In one Kansas county, the increase in yields for soybeans is only .18 bushels an acre. In one scenario, that only increased the 10-year APH from 26 to 27 bushels an acre, Barnaby says.
In some cases, a trend bump raising coverage by about $10 an acre costs $3 an acre more, partly from insuring higher yields. “It means you need to lose [the value of] that extra coverage every three years or it pays you not to choose trend adjustment,” he says. He agrees that in Corn Belt counties with higher trend adjustments, the election makes sense.
Burns says the election must be taken on all of your insured units in a county. It's available by crop. You could take it on corn but not soybeans, for example.
University of Illinois has premium calculators on its website that you can use to weigh the costs and benefits of trend adjustments (see Learn More).
Not an election year gift
You might think these changes are an election-year gift to improve the Obama administration's standing among farmers. Instead, they're the result of the Illinois Corn Board proposing a trend adjustment in 2010. And the rate changes stem from the National Corn Growers Association and the Illinois Corn Growers urging RMA to bring the loss ratio for corn and beans in line with the federally mandated ratio of 1. The ratio is total insurance payments divided by total premiums. Between 1995 and 2010, the loss ratio for corn is .59, which means premiums are almost twice as high relative to payments. The wheat ratio of .97 is more in balance, and cotton growers are getting a little more out of the program than paid in, with a ratio of 1.05.
This year's change is just a third of the rate balancing that RMA plans as a result of independent studies. The rate (a percentage of the dollar coverage of your crop) is only part of the formula that determines the premium you'll actually pay this year. New crop futures prices this month and volatility also influence the premium for revenue protection coverage.
“If we end up with $4 corn, premiums will be a lot cheaper,” says Sherrick. “If prices end up at $7, it will be a lot more expensive.”
Consider hail and wind
Sherrick, Farm Credit's Burns, and others are also urging farmers to consider private add-on coverage.

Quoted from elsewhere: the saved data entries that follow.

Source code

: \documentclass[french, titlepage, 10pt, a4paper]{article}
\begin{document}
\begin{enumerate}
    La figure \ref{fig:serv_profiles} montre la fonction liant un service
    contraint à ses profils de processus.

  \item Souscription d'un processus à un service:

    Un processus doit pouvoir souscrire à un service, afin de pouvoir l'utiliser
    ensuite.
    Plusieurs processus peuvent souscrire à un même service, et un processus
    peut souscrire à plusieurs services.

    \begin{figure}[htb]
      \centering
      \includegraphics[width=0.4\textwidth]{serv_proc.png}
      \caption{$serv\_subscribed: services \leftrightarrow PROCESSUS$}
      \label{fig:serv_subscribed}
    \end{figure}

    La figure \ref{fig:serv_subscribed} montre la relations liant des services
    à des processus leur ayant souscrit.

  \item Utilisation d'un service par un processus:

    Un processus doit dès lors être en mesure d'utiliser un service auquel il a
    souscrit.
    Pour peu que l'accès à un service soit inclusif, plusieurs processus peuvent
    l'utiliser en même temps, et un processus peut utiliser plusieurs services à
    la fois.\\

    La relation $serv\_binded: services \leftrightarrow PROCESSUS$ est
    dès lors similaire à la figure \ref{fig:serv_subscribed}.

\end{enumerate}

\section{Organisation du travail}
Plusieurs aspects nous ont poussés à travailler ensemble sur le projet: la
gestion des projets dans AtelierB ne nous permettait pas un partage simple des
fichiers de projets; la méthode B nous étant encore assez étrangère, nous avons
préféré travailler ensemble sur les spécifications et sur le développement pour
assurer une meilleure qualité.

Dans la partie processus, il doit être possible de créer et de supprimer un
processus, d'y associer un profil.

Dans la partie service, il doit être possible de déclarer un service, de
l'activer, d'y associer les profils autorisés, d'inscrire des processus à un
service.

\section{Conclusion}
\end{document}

Hail insurance, for example, also includes coverage of fires in your fields, Burns says. RMA's multiperil coverage only pays out for natural causes of fire such as lightning. “If you have a combine fire, you essentially have to have a hail policy,” he says.
Like hail, wind damage is often too narrow and sporadic to trigger multiperil coverage. You can buy separate private wind coverage, apart from hail.
Like hail, wind damage is often too narrow and sporadic to trigger multiperil coverage. You can buy separate private wind coverage, apart from hail.